The problem is that when I search for any pattern, most results show
directories not files. It seems that the indexer is parsing the
directory listings for matching filenames. Nice Feature, but nothing
what I really need. 

For Example a search result for "linux" looks like this:

Displaying documents 1-20 of total 55 found. 

1. http://www.linux-magazin.de/ausgabe/1996/08/ [1]

2.  [1]

[...]

13. http://www.linux-magazin.de/ausgabe/1996/06/News/biodata.html [1]

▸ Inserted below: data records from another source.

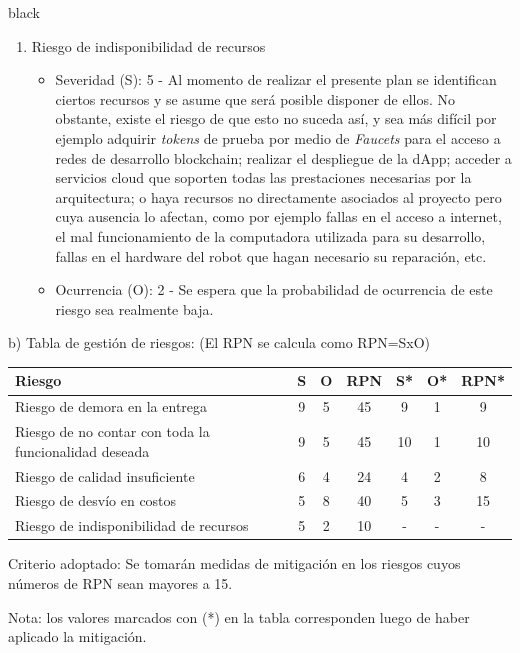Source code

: \documentclass[
11pt, %
]{charter}
\begin{document}
\begin{consigna}{black}
\begin{enumerate}
\item Riesgo de indisponibilidad de recursos
\begin{itemize}
	\item Severidad (S): 5 - Al momento de realizar el presente plan se identifican ciertos recursos y se asume que será posible disponer de ellos. No obstante, existe el riesgo de que esto no suceda así, y sea más difícil por ejemplo adquirir \textit{tokens} de prueba por medio de \textit{Faucets} para el acceso a redes de desarrollo blockchain; realizar el despliegue de la dApp; acceder a servicios cloud que soporten todas las prestaciones necesarias por la arquitectura; o haya recursos no directamente asociados al proyecto pero cuya ausencia lo afectan, como por ejemplo fallas en el acceso a internet, el mal funcionamiento de la computadora utilizada para su desarrollo, fallas en el hardware del robot que hagan necesario su reparación, etc.
	\item Ocurrencia (O): 2 - Se espera que la probabilidad de ocurrencia de este riesgo sea realmente baja.
\end{itemize}

\end{enumerate}

b) Tabla de gestión de riesgos:      (El RPN se calcula como RPN=SxO)

\begin{table}[htpb]
\centering
\begin{tabularx}{\linewidth}{@{}|X|c|c|c|c|c|c|@{}}
\hline
\rowcolor[HTML]{C0C0C0}
Riesgo 													& S & O & RPN & S* & O* & RPN* \\ \hline
Riesgo de demora en la entrega							& 9 & 5 & 45 &	9  &  1  & 9    \\ \hline
Riesgo de no contar con toda la funcionalidad deseada		& 9 & 5 & 45 & 	10  & 1 &  10    \\ \hline
Riesgo de calidad insuficiente							& 6 & 4 & 24 &  	4 &  2 &   8  \\ \hline
Riesgo de desvío en costos								& 5 & 8 & 40 & 	5  & 3  &  15   \\ \hline
Riesgo de indisponibilidad de recursos					& 5 & 2 & 10 & 	-  & -  &   -   \\ \hline
\end{tabularx}%
\end{table}

Criterio adoptado:
Se tomarán medidas de mitigación en los riesgos cuyos números de RPN sean mayores a 15.

Nota: los valores marcados con (*) en la tabla corresponden luego de haber aplicado la mitigación.


\end{consigna}
\end{document}

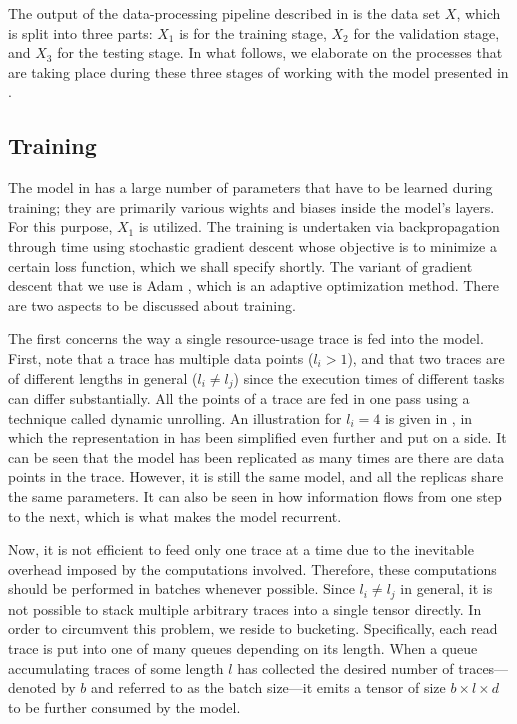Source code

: The output of the data-processing pipeline described in  is the data
set $X$, which is split into three parts: $X_1$ is for the training stage, $X_2$
for the validation stage, and $X_3$ for the testing stage. In what follows, we
elaborate on the processes that are taking place during these three stages of
working with the model presented in .

\subsection{Training} 
The model in  has a large number of parameters that have to be
learned during training; they are primarily various wights and biases inside the
model's layers. For this purpose, $X_1$ is utilized. The training is undertaken
via backpropagation through time using stochastic gradient descent
\cite{goodfellow2016} whose objective is to minimize a certain loss function,
which we shall specify shortly. The variant of gradient descent that we use is
Adam \cite{kingma2014}, which is an adaptive optimization method. There are two
aspects to be discussed about training.


The first concerns the way a single resource-usage trace is fed into the model.
First, note that a trace has multiple data points ($l_i > 1$), and that two
traces are of different lengths in general ($l_i \neq l_j$) since the execution
times of different tasks can differ substantially. All the points of a trace are
fed in one pass using a technique called dynamic unrolling. An illustration for
$l_i = 4$ is given in , in which the representation in 
has been simplified even further and put on a side. It can be seen that the
model has been replicated as many times are there are data points in the trace.
However, it is still the same model, and all the replicas share the same
parameters. It can also be seen in  how information flows from one
step to the next, which is what makes the model recurrent.

Now, it is not efficient to feed only one trace at a time due to the inevitable
overhead imposed by the computations involved. Therefore, these computations
should be performed in batches whenever possible. Since $l_i \neq l_j$ in
general, it is not possible to stack multiple arbitrary traces into a single
tensor directly. In order to circumvent this problem, we reside to bucketing.
Specifically, each read trace is put into one of many queues depending on its
length. When a queue accumulating traces of some length $l$ has collected the
desired number of traces---denoted by $b$ and referred to as the batch size---it
emits a tensor of size $b \times l \times d$ to be further consumed by the
model.

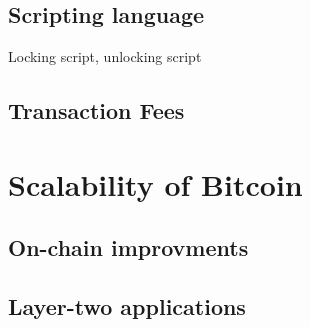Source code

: \lipsum[1-2]

\subsection{Scripting language}
Locking script, unlocking script
\subsection{Transaction Fees}

\section{Scalability of Bitcoin}

\lipsum[1-2]

\subsection{On-chain improvments}
\subsection{Layer-two applications}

The Allow/Disallow settings are kept simple:

Allow \.html$ \.htm$ \.txt$ \/$
Disallow .*

I tried it without the \/$ to prevent directory indexing, but then the
program indexed nothing except the rootdir
(http://www.linux-magazin.de/ausgabe/). I have also tried "CheckOnly
\/$", but it doesnt seem to change anything.

Ideas anyone?

-- 
Tobias Freitag          | http://www.linux-magazin.de
Stefan-George-Ring 24   | Tel:  +49 (0) 89 993411-0
D-81929 München         | Fax:  +49 (0) 89 993411-99
# This is sample indexer config file
# To start using it please edit and rename to indexer.conf
# You may want to keep the original indexer.conf-dist for future references.
# Use '#' to comment out lines.
# All command names are case insensitive (DBHost=DBHOST=dbhost).
# You may use '\' character to prolong current command to next line
# when it is required.

###########################################################################
# DBAddr <URL-style database description>
# Database options (type, host, database name, port, user and password) 
# to connect to SQL database.
# Do not matter for built-in text files support.
# Should be used only once and before any other commands.
# Command have global effect for whole config file.
# Format:
#DBAddr <DBType>:[//[DBUser[:DBPass]]DBHost[:DBPort]]/DBName/
#
# ODBC notes:
#       Use DBName to specify ODBC data source name (DSN)
#       DBHost does not matter, use "localhost".
# Solid notes:
#       Use DBHost to specify Solid server
#       DBName does not matter for Solid
#
# Currently supported DBType values are 
# mysql, pgsql, msql, solid, mssql, oracle, ibase.
# Actually, it does not matter for native libraries support.
# But ODBC users should specify one of supported values.
# If your database type is not supported, you may use "unknown" instead.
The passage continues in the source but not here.